Как люди, жившие в период итальянского Возрождения, узнавали, глядя на картину с библейским сюжетом, на кого именно они смотрят? Как разбирались в целых толпах святых и учеников, которые заполняли фрески и алтарные картины?
Примерно до 1300 года идентифицировать персонажей было проще – художники предусмотрительно подписывали под ними имена, снабжая каждого своего рода биркой. Ко временам Джотто надписи эти почти исчезли, и возникла новая традиция: художники разработали особые атрибуты, с помощью которых можно было идентифицировать святых и библейских персонажей. Петра признать легко, потому что он, как правило, изображается с ключами («и дам тебе ключи Царства Небесного», говорит ему Иисус в Евангелии от Матфея). Иногда Петр держит рыбу – намек на его бывшее занятие. Марию Магдалину можно опознать, потому что в руках у нее сосуд с благовониями, который она принесла ко гробу Иисуса.
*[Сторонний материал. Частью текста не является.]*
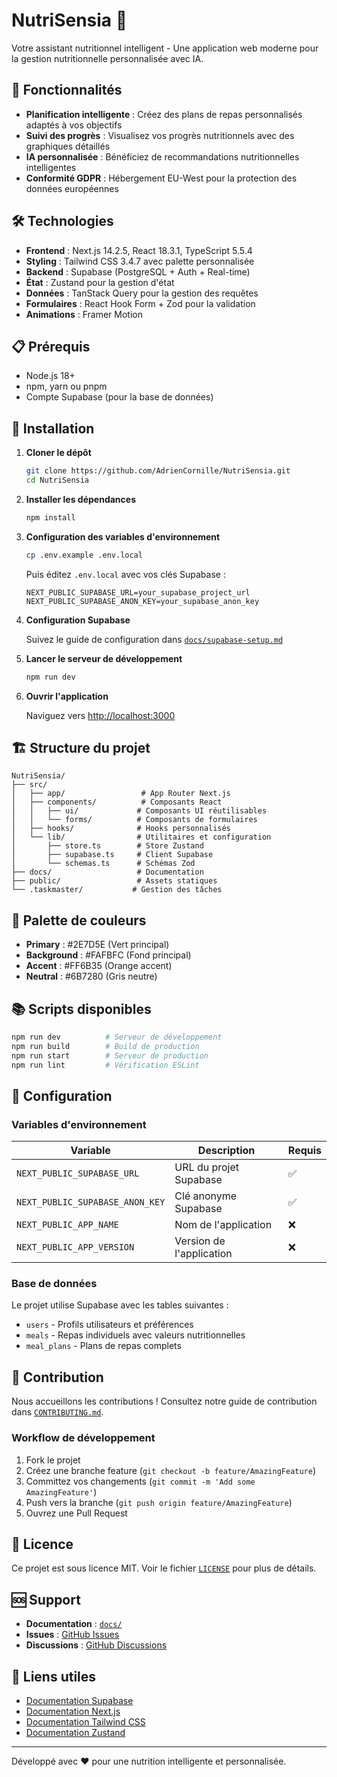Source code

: # NutriSensia 🍎

Votre assistant nutritionnel intelligent - Une application web moderne pour la gestion nutritionnelle personnalisée avec IA.

## 🚀 Fonctionnalités

- **Planification intelligente** : Créez des plans de repas personnalisés adaptés à vos objectifs
- **Suivi des progrès** : Visualisez vos progrès nutritionnels avec des graphiques détaillés
- **IA personnalisée** : Bénéficiez de recommandations nutritionnelles intelligentes
- **Conformité GDPR** : Hébergement EU-West pour la protection des données européennes

## 🛠️ Technologies

- **Frontend** : Next.js 14.2.5, React 18.3.1, TypeScript 5.5.4
- **Styling** : Tailwind CSS 3.4.7 avec palette personnalisée
- **Backend** : Supabase (PostgreSQL + Auth + Real-time)
- **État** : Zustand pour la gestion d'état
- **Données** : TanStack Query pour la gestion des requêtes
- **Formulaires** : React Hook Form + Zod pour la validation
- **Animations** : Framer Motion

## 📋 Prérequis

- Node.js 18+ 
- npm, yarn ou pnpm
- Compte Supabase (pour la base de données)

## 🚀 Installation

1. **Cloner le dépôt**
   ```bash
   git clone https://github.com/AdrienCornille/NutriSensia.git
   cd NutriSensia
   ```

2. **Installer les dépendances**
   ```bash
   npm install
   ```

3. **Configuration des variables d'environnement**
   ```bash
   cp .env.example .env.local
   ```
   
   Puis éditez `.env.local` avec vos clés Supabase :
   ```env
   NEXT_PUBLIC_SUPABASE_URL=your_supabase_project_url
   NEXT_PUBLIC_SUPABASE_ANON_KEY=your_supabase_anon_key
   ```

4. **Configuration Supabase**
   
   Suivez le guide de configuration dans [`docs/supabase-setup.md`](docs/supabase-setup.md)

5. **Lancer le serveur de développement**
   ```bash
   npm run dev
   ```

6. **Ouvrir l'application**
   
   Naviguez vers [http://localhost:3000](http://localhost:3000)

## 🏗️ Structure du projet

```
NutriSensia/
├── src/
│   ├── app/                 # App Router Next.js
│   ├── components/          # Composants React
│   │   ├── ui/             # Composants UI réutilisables
│   │   └── forms/          # Composants de formulaires
│   ├── hooks/              # Hooks personnalisés
│   └── lib/                # Utilitaires et configuration
│       ├── store.ts        # Store Zustand
│       ├── supabase.ts     # Client Supabase
│       └── schemas.ts      # Schémas Zod
├── docs/                   # Documentation
├── public/                 # Assets statiques
└── .taskmaster/           # Gestion des tâches
```

## 🎨 Palette de couleurs

- **Primary** : #2E7D5E (Vert principal)
- **Background** : #FAFBFC (Fond principal)
- **Accent** : #FF6B35 (Orange accent)
- **Neutral** : #6B7280 (Gris neutre)

## 📚 Scripts disponibles

```bash
npm run dev          # Serveur de développement
npm run build        # Build de production
npm run start        # Serveur de production
npm run lint         # Vérification ESLint
```

## 🔧 Configuration

### Variables d'environnement

| Variable | Description | Requis |
|----------|-------------|--------|
| `NEXT_PUBLIC_SUPABASE_URL` | URL du projet Supabase | ✅ |
| `NEXT_PUBLIC_SUPABASE_ANON_KEY` | Clé anonyme Supabase | ✅ |
| `NEXT_PUBLIC_APP_NAME` | Nom de l'application | ❌ |
| `NEXT_PUBLIC_APP_VERSION` | Version de l'application | ❌ |

### Base de données

Le projet utilise Supabase avec les tables suivantes :
- `users` - Profils utilisateurs et préférences
- `meals` - Repas individuels avec valeurs nutritionnelles
- `meal_plans` - Plans de repas complets

## 🤝 Contribution

Nous accueillons les contributions ! Consultez notre guide de contribution dans [`CONTRIBUTING.md`](CONTRIBUTING.md).

### Workflow de développement

1. Fork le projet
2. Créez une branche feature (`git checkout -b feature/AmazingFeature`)
3. Committez vos changements (`git commit -m 'Add some AmazingFeature'`)
4. Push vers la branche (`git push origin feature/AmazingFeature`)
5. Ouvrez une Pull Request

## 📄 Licence

Ce projet est sous licence MIT. Voir le fichier [`LICENSE`](LICENSE) pour plus de détails.

## 🆘 Support

- **Documentation** : [`docs/`](docs/)
- **Issues** : [GitHub Issues](https://github.com/AdrienCornille/NutriSensia/issues)
- **Discussions** : [GitHub Discussions](https://github.com/AdrienCornille/NutriSensia/discussions)

## 🔗 Liens utiles

- [Documentation Supabase](https://supabase.com/docs)
- [Documentation Next.js](https://nextjs.org/docs)
- [Documentation Tailwind CSS](https://tailwindcss.com/docs)
- [Documentation Zustand](https://github.com/pmndrs/zustand)

---

Développé avec ❤️ pour une nutrition intelligente et personnalisée.
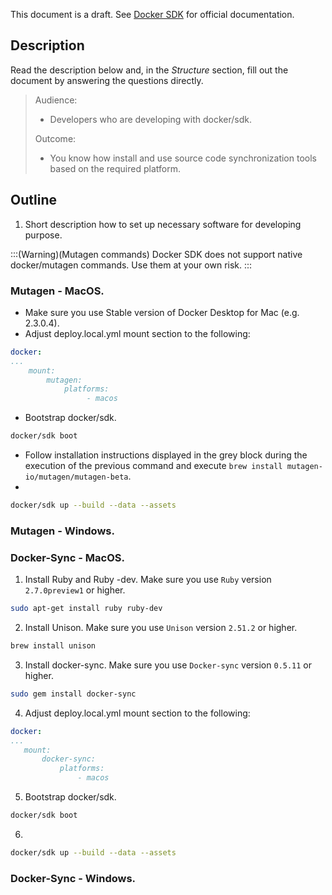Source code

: This document is a draft. See [Docker SDK](https://documentation.spryker.com/docs/docker-sdk) for official documentation.

## Description
Read the description below and, in the *Structure* section, fill out the document by answering the questions directly.

> Audience:
>
> - Developers who are developing with docker/sdk.
>
> Outcome:
> - You know how install and use source code synchronization tools based on the required platform.

## Outline
1. Short description how to set up necessary software for developing purpose.


:::(Warning)(Mutagen commands)
Docker SDK does not support native docker/mutagen commands. Use them at your own risk.
:::



### Mutagen - MacOS.

* Make sure you use Stable version of Docker Desktop for Mac (e.g. 2.3.0.4).
* Adjust deploy.local.yml mount section to the following:
```yaml
docker:
...
    mount:
        mutagen:
            platforms:
                 - macos

```
* Bootstrap docker/sdk.
```bash
docker/sdk boot
```
* Follow installation instructions displayed in the grey block during the execution of the previous command and execute `brew install mutagen-io/mutagen/mutagen-beta`.
*
```bash
docker/sdk up --build --data --assets
```


### Mutagen - Windows.


### Docker-Sync - MacOS.
1. Install Ruby and Ruby -dev. Make sure you use `Ruby` version `2.7.0preview1` or higher.
```bash
sudo apt-get install ruby ruby-dev
```
2. Install Unison. Make sure you use `Unison` version `2.51.2` or higher.
```bash
brew install unison
```
3. Install docker-sync. Make sure you use `Docker-sync` version `0.5.11` or higher.
```bash
sudo gem install docker-sync
```
4. Adjust deploy.local.yml mount section to the following:
```yaml
docker:
...
   mount:
       docker-sync:
           platforms:
               - macos
```
5. Bootstrap docker/sdk.
```bash
docker/sdk boot
```
6.
```bash
docker/sdk up --build --data --assets
```

### Docker-Sync - Windows.


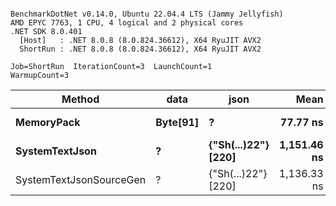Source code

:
 ```

BenchmarkDotNet v0.14.0, Ubuntu 22.04.4 LTS (Jammy Jellyfish)
AMD EPYC 7763, 1 CPU, 4 logical and 2 physical cores
.NET SDK 8.0.401
  [Host]   : .NET 8.0.8 (8.0.824.36612), X64 RyuJIT AVX2
  ShortRun : .NET 8.0.8 (8.0.824.36612), X64 RyuJIT AVX2

Job=ShortRun  IterationCount=3  LaunchCount=1  
WarmupCount=3  

```
| Method                  | data     | json                | Mean        | Error     | StdDev   | Min         | Max         | Gen0   | Allocated |
|------------------------ |--------- |-------------------- |------------:|----------:|---------:|------------:|------------:|-------:|----------:|
| **MemoryPack**              | **Byte[91]** | **?**                   |    **77.77 ns** |  **2.960 ns** | **0.162 ns** |    **77.60 ns** |    **77.93 ns** | **0.0019** |     **168 B** |
| **SystemTextJson**          | **?**        | **{&quot;Sh(...)22&quot;} [220]** | **1,151.46 ns** | **39.544 ns** | **2.168 ns** | **1,149.65 ns** | **1,153.86 ns** | **0.0019** |     **168 B** |
| SystemTextJsonSourceGen | ?        | {&quot;Sh(...)22&quot;} [220] | 1,136.33 ns | 23.871 ns | 1.308 ns | 1,134.88 ns | 1,137.42 ns | 0.0019 |     168 B |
Атрибуты некоторых апостолов предсказывают их мученическую смерть: у Иакова Младшего – камень (он был побит камнями), у Симона – пила, которой его распилили, у Фаддея – алебарда, которой его убили в Персии волхвы-язычники.
Изображая Тайную вечерю, художники не всегда давали себе труд снабдить каждого апостола символом, тем более что это размывало бы общий живописный эффект. Некоторых апостолов зрители в любом случае распознавали без труда благодаря их внешности или жестам, особенно седоволосого и седобородого Петра, моложавого Иоанна и, понятное дело, злодея Иуду. Однако далеко не все художники придавали индивидуальные черты каждому из двенадцати апостолов. Лоренцо Гиберти на бронзовом рельефе на дверях баптистерия Сан-Джованни даже изобразил пятерых из них со спины – видны только затылки, и кто есть кто, можно разве что догадываться.
При этом у искусствоведов нет ни малейших сомнений относительно каждого из двенадцати апостолов на «Тайной вечере» Леонардо. Имена были установлены, когда около 1807 года сотрудник Академии изящных искусств Брера в Милане по имени Джузеппе Босси обнаружил в приходской церкви Понте Каприаска, у озера Лугано, фресковую копию картины Леонардо, выполненную в XVI веке. Притом что к тому времени надписи уже почти исчезли с работ итальянских живописцев, в этом случае на фризе внизу были аккуратно выведены имена всех апостолов. Эта идентификация, выполненная, по всей видимости, кем-то, кто знал Леонардо и его окружение, теперь принята почти всеми, хотя есть у нее один решительный противник.